Keeping the Old Election Regulation for Svalbard Makes Sense, Argues the Russian Embassy in Norway

Russia’s Embassy in Oslo, Norway. It was built in 1926 by Architect Oscar Hoff. (Photo: Kjetil Ree)

The Norwegian government wants to tighten regulations for foreign citizens’ right to vote and eligibility for Longyearbyen Local Council. The Russian embassy in Norway argues that it would make more sense to keep the current regulations.

Foreign citizens have been allowed to vote and eligible for nominations for Longyearbyen Local Council after three years’ residency. This regulation has been in place for almost 20 years, following the creation of the Local Council. Now, however, many may lose their right to vote and stand for election.

The Norwegian government proposes a new requirement of three years’ residency on the Norwegian mainland for non-Norwegian citizens in order to be allowed to vote and eligible for nomination in local council elections. A key goal of the Norwegian Svalbard policy is to maintain the Norwegian community in Svalbard.

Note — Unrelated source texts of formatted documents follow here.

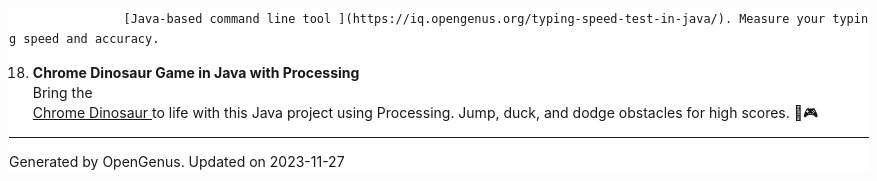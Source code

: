                     [Java-based command line tool ](https://iq.opengenus.org/typing-speed-test-in-java/). Measure your typing speed and accuracy.
18. **Chrome Dinosaur Game in Java with Processing**<br>  Bring the  
                    [Chrome Dinosaur ](https://iq.opengenus.org/t-rex-game-java/)to life with this Java project using Processing. Jump, duck, and dodge obstacles for high scores. 🦖🎮

---
Generated by OpenGenus. Updated on 2023-11-27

The government bases its requirement a.o. on increased in-migration to Svalbard directly from abroad.

The new Russian Ambassador to Norway Teimuraz Otarovich Ramishvili, photographed at the Embassy of the Russian Federation in Norway, Oslo. (Photo: Hege Eilertsen)
Teimuraz Otarovich Ramishvili tok over som Russlands ambassadør til Norge sent i fjor høst. (Foto: Hege Eilertsen)
Teimuraz O. Ramishvili has been Russian Ambassador to Norway since 2016. (Photo: Hege Eilertsen)

In an email to High North News, the Russian Embassy in Norway comments on the new draft proposal:

“Different countries in Europe have different practices. Given the unique status of Spitsbergen, of which Norway was granted sovereignty based on the conditions of the 1920 treaty, it would be logical to keep the previous regulation.”

The draft proposal is currently on hearing until 25 October 2021. After that, there will be a new review before the final decision to alter the regulation is made by the Ministry of Justice and Preparedness.

“The population mix in Longyearbyen has changed since 2002, and in order to maintain the ties between the mainland and Svalbard for the local council members, the government now proposes changes to the regulations for voting rights and eligibility”, says Justice and Preparedness Minister Monica Mæland.

As per 1 July 2020, a total of 2,884 residents were registered in Svalbard, 2,415 of whom in Longyearbyen and Ny-Ålesund, 455 in Barentsburg and 12 in Hornsund. In Longyearbyen and Ny-Ålesund, nearly 37 percent of the population is of foreign nationality. Altogether, 47 percent of Svalbard’s inhabitants – including Barentsburg – are non-Norwegian citizens (Statistics Norway).